Sunday, April 02, 2006

 

Middle Class People Living In Their Cars



According to a recent article in The New York Times, enough middle class people are living out of their cars these days that a whole culture has sprung up around "keeping up appearances" even if you have no place to hang up your hat. The Times focused on one gentleman who lost his trucking business to Hurricane Katrina and now shuttles his way across America as one of the "mobile homeless", spending his time in coffee shops and showering in gyms, and carrying a set of house keys with him to make people think that he actually has a home. He doesn't maintain this ruse just out of middle class vanity either. He does it for self-protection, as the homeless are frequent victims of crime, ridicule and police harassment. This is a man with a son in college. The article identified another man, homeless for nearly a year, who still lives out of his car despite occasional gigs as a Web developer.
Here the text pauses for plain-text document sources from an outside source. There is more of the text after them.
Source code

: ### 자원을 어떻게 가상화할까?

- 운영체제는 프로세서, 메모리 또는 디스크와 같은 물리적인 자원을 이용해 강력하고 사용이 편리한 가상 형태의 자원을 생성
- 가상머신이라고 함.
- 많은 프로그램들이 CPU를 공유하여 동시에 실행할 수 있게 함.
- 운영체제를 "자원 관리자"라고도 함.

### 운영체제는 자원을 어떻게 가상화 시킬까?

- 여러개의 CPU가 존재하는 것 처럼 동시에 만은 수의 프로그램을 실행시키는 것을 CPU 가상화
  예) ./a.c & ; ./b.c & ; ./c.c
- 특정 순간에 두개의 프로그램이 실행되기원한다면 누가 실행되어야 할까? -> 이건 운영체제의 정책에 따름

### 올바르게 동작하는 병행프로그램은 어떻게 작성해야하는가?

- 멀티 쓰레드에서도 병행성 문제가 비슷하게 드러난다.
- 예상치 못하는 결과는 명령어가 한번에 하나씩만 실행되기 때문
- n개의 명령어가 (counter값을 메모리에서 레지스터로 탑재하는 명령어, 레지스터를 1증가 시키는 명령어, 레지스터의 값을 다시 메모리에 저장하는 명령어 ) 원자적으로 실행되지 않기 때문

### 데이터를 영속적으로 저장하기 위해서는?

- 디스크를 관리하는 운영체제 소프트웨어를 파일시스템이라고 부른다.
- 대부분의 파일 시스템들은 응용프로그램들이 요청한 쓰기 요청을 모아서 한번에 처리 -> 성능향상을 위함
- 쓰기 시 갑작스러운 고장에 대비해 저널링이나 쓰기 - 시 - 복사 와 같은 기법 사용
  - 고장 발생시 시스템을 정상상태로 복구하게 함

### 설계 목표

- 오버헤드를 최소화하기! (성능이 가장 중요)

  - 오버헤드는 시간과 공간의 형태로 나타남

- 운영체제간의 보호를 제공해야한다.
I had an ex-girlfriend years ago who, despite having an M.S. in Telecommunications from N.Y.U., lived out of her car for months - so I know what this looks like and how it makes you feel. The difficulty of keeping clean, the inevitable bad diet, the physical exhaustion from the need to remain always vigilant when you live in an urban area virtually out of doors. The sheer challenge of surviving this way precludes the likelihood that people who live in their cars can be alcoholic, drug-addicted or insane. They are people capable of handling a full-time job for sure, but can't even afford something as fundamental as shelter.

I live in a part of the United States where a 2 bedroom slab ranch can cost you over 350,000, where a one-bedroom apartment in a shabby and crime-ridden neighborhood might cost you 1,500 a month. In fact, those figures are probably conservative, if not ludicrously out of date. What happens to families who fall victim to the untrammeled forces of the "market" so revered by the neocons? What happens to the 45 year old marketing rep or computer programmer who finds himself or herself rendered "old" by the precious "market"? What even about the educated young? I also live in an area where there are thousands of fresh college graduates floundering at the bottoms of vast Grand Canyons of student debt. How do these kids survive? And it's not like the cars themselves are cheap either. SUVs cost what houses did thirty years ago. Maybe that's not a mistake, maybe it's a sign - maybe the damn gas guzzlers are meant to be the McMansions of the future. Or at least once they've done enough global warming to make life on the street a little cozier...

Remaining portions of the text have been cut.